The world didn’t end when marriage equality was instituted in Utah for a grand total of 18 days. In fact, for a state that has long had a love affair with marriage, it’s really not too surprising that over 1000 same sex couples rushed to their county buildings to get married. It’s also not surprising that no heterosexual marriages were reported harmed in that stampede.
But opponents of marriage, despite social scientific, political, constitutional and philosophical arguments that would suggest otherwise, are trying to persuade Utah moderates that marriage equality does irreparable harm to the state of Utah. Here are a few of those arguments.

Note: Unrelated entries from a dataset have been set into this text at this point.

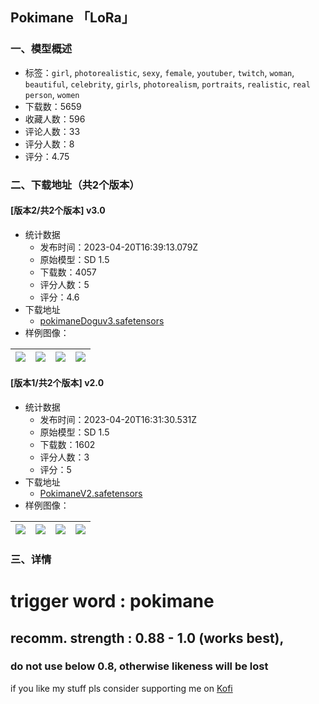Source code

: ## Pokimane 「LoRa」
### 一、模型概述

- 标签：`girl`, `photorealistic`, `sexy`, `female`, `youtuber`, `twitch`, `woman`, `beautiful`, `celebrity`, `girls`, `photorealism`, `portraits`, `realistic`, `real person`, `women`
- 下载数：5659
- 收藏人数：596
- 评论人数：33
- 评分人数：8
- 评分：4.75

### 二、下载地址（共2个版本）

#### [版本2/共2个版本] v3.0

- 统计数据
  - 发布时间：2023-04-20T16:39:13.079Z
  - 原始模型：SD 1.5
  - 下载数：4057
  - 评分人数：5
  - 评分：4.6
- 下载地址
  - [pokimaneDoguv3.safetensors](https://civitai.com/api/download/models/50853)
- 样例图像：

| <img src="https://image.civitai.com/xG1nkqKTMzGDvpLrqFT7WA/b5c72f9a-c8c2-4e24-c356-3dcf9a391a00/width=450/547241.jpeg" /> | <img src="https://image.civitai.com/xG1nkqKTMzGDvpLrqFT7WA/2ea298ac-19a6-41d6-ef45-1109c4558f00/width=450/547240.jpeg" /> | <img src="https://image.civitai.com/xG1nkqKTMzGDvpLrqFT7WA/3f826785-c6fc-4812-82a4-9706c16d7e00/width=450/547242.jpeg" /> | <img src="https://image.civitai.com/xG1nkqKTMzGDvpLrqFT7WA/e7ab0c55-79d8-4ee9-5c9c-58e706e6ed00/width=450/547284.jpeg" /> |
| ---- | ---- | ---- | ---- |

#### [版本1/共2个版本] v2.0

- 统计数据
  - 发布时间：2023-04-20T16:31:30.531Z
  - 原始模型：SD 1.5
  - 下载数：1602
  - 评分人数：3
  - 评分：5
- 下载地址
  - [PokimaneV2.safetensors](https://civitai.com/api/download/models/27712)
- 样例图像：

| <img src="https://image.civitai.com/xG1nkqKTMzGDvpLrqFT7WA/47ea997b-3767-49ad-7b5a-e70cf0f41b00/width=450/311993.jpeg" /> | <img src="https://image.civitai.com/xG1nkqKTMzGDvpLrqFT7WA/ee4faa54-baa7-40d6-bb9f-348c7fc69400/width=450/305454.jpeg" /> | <img src="https://image.civitai.com/xG1nkqKTMzGDvpLrqFT7WA/4b068aa1-86a6-4d93-ccdd-7176b843ed00/width=450/305455.jpeg" /> | <img src="https://image.civitai.com/xG1nkqKTMzGDvpLrqFT7WA/fbce644d-56dd-4c86-4e19-75872e03ae00/width=450/305453.jpeg" /> |
| ---- | ---- | ---- | ---- |


### 三、详情
<h1>trigger word : pokimane</h1><h2>recomm. strength : 0.88 - 1.0 (works best),</h2><h3>do not use below 0.8, otherwise likeness will be lost</h3><p></p><p>if you like my stuff pls consider supporting me on <a target="_blank" rel="ugc" href="https://ko-fi.com/dogucat">Kofi</a></p>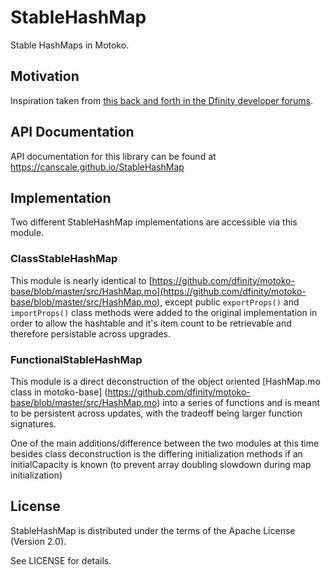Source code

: # StableHashMap 

Stable HashMaps in Motoko. 

## Motivation
Inspiration taken from [this back and forth in the Dfinity developer forums](https://forum.dfinity.org/t/clarification-on-stable-types-with-examples/11075).

## API Documentation

API documentation for this library can be found at https://canscale.github.io/StableHashMap

## Implementation
Two different StableHashMap implementations are accessible via this module.

### ClassStableHashMap
  This module is nearly identical to [https://github.com/dfinity/motoko-base/blob/master/src/HashMap.mo](https://github.com/dfinity/motoko-base/blob/master/src/HashMap.mo), except public `exportProps()` and `importProps()` class methods were added to the original implementation in order to allow 
  the hashtable and it's item count to be retrievable and therefore persistable across upgrades.

### FunctionalStableHashMap
  This module is a direct deconstruction of the object oriented [HashMap.mo class in motoko-base]
  (https://github.com/dfinity/motoko-base/blob/master/src/HashMap.mo)
  into a series of functions and is meant to be persistent across updates, with the tradeoff 
  being larger function signatures.

  One of the main additions/difference between the two modules at this time besides class deconstruction
  is the differing initialization methods if an initialCapacity is known (to prevent array doubling 
  slowdown during map initialization)


## License
StableHashMap is distributed under the terms of the Apache License (Version 2.0).

See LICENSE for details.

First, the social science. Even though no straight couples were harmed during the 18 days of marriage equality in Utah, opponents argue that it is the long term effects of same-sex marriage that they are really worried about. However, decades of social science research on same-sex couples exists–and it suggests that same-sex families are as well adjusted as opposite sex families. And to the extent that marriage strengthens any relationship, it’s clear that it would also strengthen same-sex relationships.
Second, the political. With all this handwringing over the political consequences of marriage equality, especially as much of it comes from the conservative end of the spectrum, it becomes easy to forget that marriage is an inherently conservative institution. The conservative columnist Andrew Sullivan has been arguing this for decades. The tradition of marriage, founded as it is in forming and preserving the familial bond, is a particularly conservative relationship for its emphasis on stability. Despite the conservative nature of marriage as an institution, there are still those on the extreme right who would have moderates believe that marriage equality is a communist-inspired plot to destroy religion.
Third, the constitutional. Opponents of marriage equality argue that it will damage religious institutions. Marriage-as-a-civil-institution–which is what it became as soon as governments started handing out marriage licenses–is quite different from marriage-as-a-religious-institution. As a secular right, and one that government through various tax incentives has deemed worth promoting, marriage should be available to all. As a religious ceremony, Utah’s various religions are still free to marry whomever they please. Even today, an opposite-sex couple who doesn’t abide by the dictates of a particular religion is, by virtue of the first amendment, barred from participating in a marriage ordinance. The same would still hold true for a same-sex couple.
Fourth, the philosophical. Opponents want moderates to think that the will of the people is being overturned. Even though Amendment 3 passed with 66% of the vote, that vote can’t be said to express precisely the will of the people. Utah’s paltry voter turnout numbers being what they are, Amendment 3’s 66% pass rate represents only 36% of the voting age population, which itself is an even smaller fraction of the state’s entire population. In the ten years since Amendment 3’s passage, we’ve seen a significant increase in acceptance of same-sex marriage — not only across the country but also here in Utah. Many political analysts question whether a similar amendment would even pass today. But, at any rate, courts are meant as an extra-democratic corrective to what can sometimes be the tyranny of the majority.
We must remember our own history. If the tyranny of the majority were allowed to go unchecked by the judicial branch, states could still practice segregation and refuse interracial couples the right to marry. We look back on these majority-accepted laws as wrong, but at the time, the debate was heated and hostile, not unlike today.
Marriage equality won’t destroy the institution of marriage, despite the arguments to the contrary. If anything, it strengthens it by providing the opportunity for more and more people to participate. Our hope is for an expedient judicial review and the restoration of marriage equality to Utah. After all, commitment, marriage and family security are all Utah values.